#### [WORK TASK]
Within the material below, how many lines carry the word "textsc"? Only that number is wanted.
*** Begin section ***
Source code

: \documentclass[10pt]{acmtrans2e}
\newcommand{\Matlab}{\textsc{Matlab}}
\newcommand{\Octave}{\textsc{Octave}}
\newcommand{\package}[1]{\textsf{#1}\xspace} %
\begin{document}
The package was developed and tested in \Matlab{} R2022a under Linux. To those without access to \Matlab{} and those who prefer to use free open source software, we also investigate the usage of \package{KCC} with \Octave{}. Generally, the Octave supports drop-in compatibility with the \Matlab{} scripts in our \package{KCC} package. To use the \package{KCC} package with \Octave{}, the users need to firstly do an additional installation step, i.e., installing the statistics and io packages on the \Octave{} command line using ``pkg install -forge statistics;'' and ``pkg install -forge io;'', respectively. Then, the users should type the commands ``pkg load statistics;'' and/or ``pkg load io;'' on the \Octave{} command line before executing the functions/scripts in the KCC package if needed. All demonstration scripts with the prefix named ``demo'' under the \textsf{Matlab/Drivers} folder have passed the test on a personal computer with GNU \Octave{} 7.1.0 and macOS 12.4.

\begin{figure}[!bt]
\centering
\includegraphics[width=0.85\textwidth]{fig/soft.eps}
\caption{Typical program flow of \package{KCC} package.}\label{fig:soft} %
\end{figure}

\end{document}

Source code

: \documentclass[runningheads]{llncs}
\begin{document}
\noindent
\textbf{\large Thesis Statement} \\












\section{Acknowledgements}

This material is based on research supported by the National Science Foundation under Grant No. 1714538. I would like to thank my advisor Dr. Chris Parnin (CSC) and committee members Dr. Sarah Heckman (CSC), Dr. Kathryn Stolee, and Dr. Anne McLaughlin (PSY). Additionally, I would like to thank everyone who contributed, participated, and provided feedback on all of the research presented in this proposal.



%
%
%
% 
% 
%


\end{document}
*** End section ***
#### [EXERCISE SOLUTION]
2